**What is expected**
Would you return, word for word, the lines of the data below from the line with "by app teams." through the line with "CI/CD, JFrog, NodeJs", and no others?

Provided information START

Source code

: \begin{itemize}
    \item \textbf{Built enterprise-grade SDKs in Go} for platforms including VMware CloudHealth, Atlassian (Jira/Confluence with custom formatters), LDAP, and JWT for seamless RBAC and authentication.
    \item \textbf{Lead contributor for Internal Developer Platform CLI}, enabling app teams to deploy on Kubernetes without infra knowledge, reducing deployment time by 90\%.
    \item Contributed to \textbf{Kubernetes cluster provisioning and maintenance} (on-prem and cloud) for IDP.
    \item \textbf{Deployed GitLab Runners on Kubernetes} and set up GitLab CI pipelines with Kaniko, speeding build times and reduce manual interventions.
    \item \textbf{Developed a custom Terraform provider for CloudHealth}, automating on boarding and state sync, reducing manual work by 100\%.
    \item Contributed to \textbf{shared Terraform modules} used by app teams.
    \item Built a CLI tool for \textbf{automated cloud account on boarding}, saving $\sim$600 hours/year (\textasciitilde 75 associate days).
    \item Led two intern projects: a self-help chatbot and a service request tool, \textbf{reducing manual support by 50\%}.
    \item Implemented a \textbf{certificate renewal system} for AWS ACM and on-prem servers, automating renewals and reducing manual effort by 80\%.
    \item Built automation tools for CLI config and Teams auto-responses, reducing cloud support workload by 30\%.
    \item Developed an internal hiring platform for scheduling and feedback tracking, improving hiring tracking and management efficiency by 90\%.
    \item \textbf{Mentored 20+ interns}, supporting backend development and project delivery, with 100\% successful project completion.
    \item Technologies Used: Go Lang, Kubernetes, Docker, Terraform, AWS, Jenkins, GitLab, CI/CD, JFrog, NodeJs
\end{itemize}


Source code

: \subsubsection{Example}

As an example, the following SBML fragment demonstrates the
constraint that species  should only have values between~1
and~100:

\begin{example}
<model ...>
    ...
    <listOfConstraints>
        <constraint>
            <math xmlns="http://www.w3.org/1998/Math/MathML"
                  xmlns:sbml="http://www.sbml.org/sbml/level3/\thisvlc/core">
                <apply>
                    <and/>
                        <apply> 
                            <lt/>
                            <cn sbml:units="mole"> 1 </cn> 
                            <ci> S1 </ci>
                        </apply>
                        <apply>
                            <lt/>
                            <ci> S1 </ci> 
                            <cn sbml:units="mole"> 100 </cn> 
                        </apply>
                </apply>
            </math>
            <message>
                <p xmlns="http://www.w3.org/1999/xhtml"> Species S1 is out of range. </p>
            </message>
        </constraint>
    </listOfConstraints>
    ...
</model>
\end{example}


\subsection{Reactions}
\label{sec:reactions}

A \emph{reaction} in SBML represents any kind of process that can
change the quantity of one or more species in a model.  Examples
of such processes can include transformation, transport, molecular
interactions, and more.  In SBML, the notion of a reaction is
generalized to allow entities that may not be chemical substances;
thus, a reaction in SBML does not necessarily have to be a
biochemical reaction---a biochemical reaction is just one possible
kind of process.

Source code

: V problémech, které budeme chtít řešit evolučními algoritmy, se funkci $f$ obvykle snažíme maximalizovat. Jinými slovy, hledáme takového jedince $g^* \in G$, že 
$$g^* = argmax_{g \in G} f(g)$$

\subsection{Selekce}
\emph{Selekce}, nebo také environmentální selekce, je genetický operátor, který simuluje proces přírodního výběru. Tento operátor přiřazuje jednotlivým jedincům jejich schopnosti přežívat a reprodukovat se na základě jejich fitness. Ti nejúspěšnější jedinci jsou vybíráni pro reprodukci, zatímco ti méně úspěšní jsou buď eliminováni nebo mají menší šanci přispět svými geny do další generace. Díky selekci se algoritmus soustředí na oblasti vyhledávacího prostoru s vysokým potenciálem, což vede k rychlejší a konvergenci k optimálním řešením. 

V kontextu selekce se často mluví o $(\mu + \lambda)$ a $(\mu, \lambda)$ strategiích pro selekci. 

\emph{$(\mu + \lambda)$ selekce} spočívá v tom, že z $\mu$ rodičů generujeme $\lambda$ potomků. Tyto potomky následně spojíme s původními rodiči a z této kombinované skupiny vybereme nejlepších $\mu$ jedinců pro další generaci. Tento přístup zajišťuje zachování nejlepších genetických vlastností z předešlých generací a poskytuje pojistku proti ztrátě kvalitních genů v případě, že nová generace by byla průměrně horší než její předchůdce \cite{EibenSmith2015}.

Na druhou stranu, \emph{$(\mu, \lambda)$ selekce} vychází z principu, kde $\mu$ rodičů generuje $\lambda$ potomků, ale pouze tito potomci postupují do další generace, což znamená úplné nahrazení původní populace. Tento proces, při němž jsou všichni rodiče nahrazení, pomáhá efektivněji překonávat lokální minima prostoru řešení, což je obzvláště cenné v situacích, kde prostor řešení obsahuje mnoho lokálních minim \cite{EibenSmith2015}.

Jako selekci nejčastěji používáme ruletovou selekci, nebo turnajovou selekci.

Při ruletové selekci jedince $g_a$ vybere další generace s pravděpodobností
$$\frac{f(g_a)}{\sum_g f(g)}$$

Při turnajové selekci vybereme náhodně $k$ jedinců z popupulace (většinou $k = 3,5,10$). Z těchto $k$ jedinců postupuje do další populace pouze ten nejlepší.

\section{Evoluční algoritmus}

Provided information END

**Answer space**
    \item Contributed to \textbf{shared Terraform modules} used by app teams.
    \item Built a CLI tool for \textbf{automated cloud account on boarding}, saving $\sim$600 hours/year (\textasciitilde 75 associate days).
    \item Led two intern projects: a self-help chatbot and a service request tool, \textbf{reducing manual support by 50\%}.
    \item Implemented a \textbf{certificate renewal system} for AWS ACM and on-prem servers, automating renewals and reducing manual effort by 80\%.
    \item Built automation tools for CLI config and Teams auto-responses, reducing cloud support workload by 30\%.
    \item Developed an internal hiring platform for scheduling and feedback tracking, improving hiring tracking and management efficiency by 90\%.
    \item \textbf{Mentored 20+ interns}, supporting backend development and project delivery, with 100\% successful project completion.
    \item Technologies Used: Go Lang, Kubernetes, Docker, Terraform, AWS, Jenkins, GitLab, CI/CD, JFrog, NodeJs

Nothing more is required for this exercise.